I know I would come across more sympathetic if I said that it was these events, and the ensuing and pervasive sense of dislocation, that made me desperate to buy a house when, with a steady job, I found I could afford one. That may be true, at least on a subconscious level. Mainly, I think, flimsy and entitled as I am, I saw my workmates buying them and thought it would be a good idea.
Most of them had help from their parents, but this way, I figured, I could help mine. Mom had become the primary earner since Dad’s injury and a social worker salary does not stretch far, especially when you’re flying often, as we were, back to the US to visit your shrinking family. That their apartment had been slapped with an earthquake strengthening bill greater than its worth; that Dad’s knees struggled on the stairs; that Bosco, without an outdoor space, needed three walks a day: these were all additional reasons, I thought, to attempt to replant the roots that had aimlessly trailed me for over a decade.
The child of romantics does not, herself, get to be one, but must she live in a murder house?

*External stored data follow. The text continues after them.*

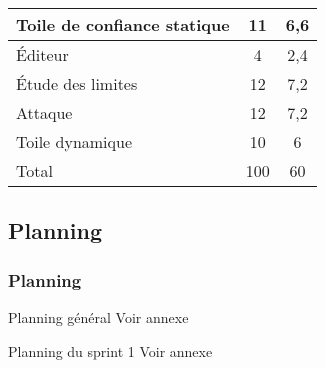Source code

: \begin{frame}
\begin{tabular}{|l|l|l|}
    \hline
    \cellcolor{orange}\color{white}Toile de confiance statique & \multicolumn{1}{|c|}{\cellcolor{orange}\color{white}11} & \multicolumn{1}{|c|}{\cellcolor{orange}\color{white}6,6} \\
    \hline
    \cellcolor{orange}\color{white}\'{E}diteur & \multicolumn{1}{|c|}{\cellcolor{orange}\color{white}4} & \multicolumn{1}{|c|}{\cellcolor{orange}\color{white}2,4} \\
    \hline
    \cellcolor{vert}\color{white}\'{E}tude des limites & \multicolumn{1}{|c|}{\cellcolor{vert}\color{white}12} & \multicolumn{1}{|c|}{\cellcolor{vert}\color{white}7,2} \\
    \hline
    \cellcolor{vert}\color{white}Attaque & \multicolumn{1}{|c|}{\cellcolor{vert}\color{white}12} & \multicolumn{1}{|c|}{\cellcolor{vert}\color{white}7,2} \\
    \hline
    \cellcolor{vert}\color{white}Toile dynamique & \multicolumn{1}{|c|}{\cellcolor{vert}\color{white}10} & \multicolumn{1}{|c|}{\cellcolor{vert}\color{white}6} \\
    \hline
    Total & \multicolumn{1}{|c|}{100} & \multicolumn{1}{|c|}{60} \\
    \hline
  \end{tabular}
\end{frame}
\subsection{Planning}
\begin{frame}
  \frametitle{\color{white} Planning}
  \begin{block}{Planning général}
	Voir annexe
  \end{block}
  \begin{block}{Planning du sprint 1}
	Voir annexe
  \end{block}
\end{frame}
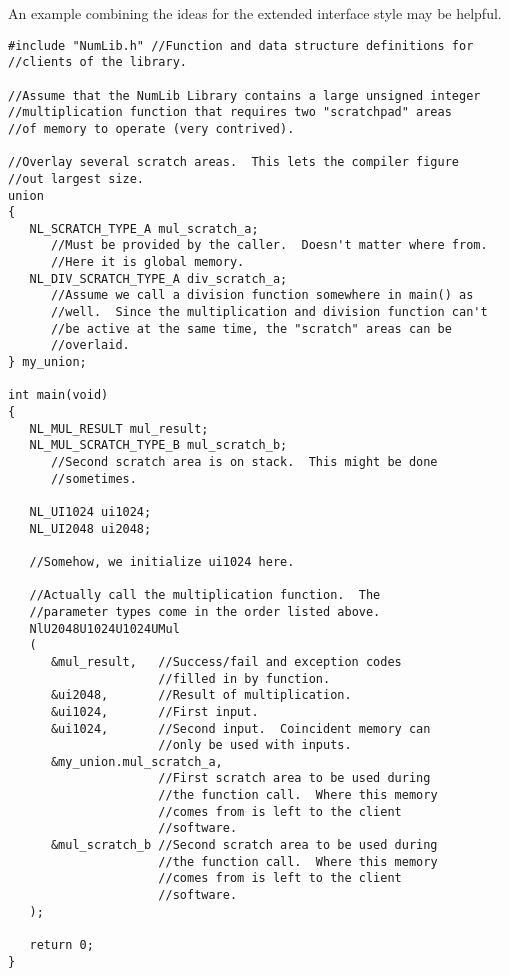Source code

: An example combining the ideas for the extended interface 
style may be helpful.  

\begin{verbatim}
#include "NumLib.h" //Function and data structure definitions for //clients of the library.

//Assume that the NumLib Library contains a large unsigned integer
//multiplication function that requires two "scratchpad" areas
//of memory to operate (very contrived).

//Overlay several scratch areas.  This lets the compiler figure
//out largest size.
union
{
   NL_SCRATCH_TYPE_A mul_scratch_a;
      //Must be provided by the caller.  Doesn't matter where from.
      //Here it is global memory.
   NL_DIV_SCRATCH_TYPE_A div_scratch_a;
      //Assume we call a division function somewhere in main() as
      //well.  Since the multiplication and division function can't
      //be active at the same time, the "scratch" areas can be
      //overlaid.
} my_union;

int main(void)
{
   NL_MUL_RESULT mul_result;
   NL_MUL_SCRATCH_TYPE_B mul_scratch_b;
      //Second scratch area is on stack.  This might be done
      //sometimes.

   NL_UI1024 ui1024;
   NL_UI2048 ui2048;

   //Somehow, we initialize ui1024 here.

   //Actually call the multiplication function.  The
   //parameter types come in the order listed above.
   NlU2048U1024U1024UMul
   (
      &mul_result,   //Success/fail and exception codes
                     //filled in by function.
      &ui2048,       //Result of multiplication.
      &ui1024,       //First input.
      &ui1024,       //Second input.  Coincident memory can
                     //only be used with inputs.
      &my_union.mul_scratch_a,
                     //First scratch area to be used during
                     //the function call.  Where this memory
                     //comes from is left to the client
                     //software.
      &mul_scratch_b //Second scratch area to be used during
                     //the function call.  Where this memory
                     //comes from is left to the client
                     //software.
   );

   return 0;
}
\end{verbatim}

I deliberated for days, not convinced that the discount was worth the cost; fearing that in buying the property, I might sell a part of myself – or perhaps expose that I, too, would move my toilet roll holder overseas with me.
Just before I intended to submit my offer, I searched once more for information on the killing, and it was past pages and pages of marketing material – a “Kiwiana Classic” boasting “Family-friendly X-factor” – that finally I found it. “He was hit on the head three times with a hammer,” I messaged Amy. “While he was sleeping.”
I agreed, in a sense, with her argument that this way he would ultimately have suffered less. What was the point of a home, though, if it did not offer safety? And if you could not be safe in your home, then could you be safe anywhere? I let my pre-approval lapse. Even if I could afford what I wanted, I could not buy what I was looking for.
I live in a rental now, directly above my parents, who are still in the apartment they bought those many years ago. They have installed a new toilet roll holder, and they have repurposed my bedroom, but they have not repainted it, and so when I sleep, I do so suspended above the tail-end of my childhood.
“So we have a set up like in Friends,” I tell people, and although it is not always a comedy, it is, by and large, a refuge. Here we can flow up and down the stairs, swapping bread for books and books for memories. Here I remain geographically connected to Soph, from whose death I am still raw almost 15 years on.
It is not my dream situation, this. But for now, I know I am lucky to be close to the family I love so dearly, and luckier still to be far enough away that I can keep loving them. And while the extra elevation I have on my parents’ apartment is small, mere metres, it really does expand the outlook.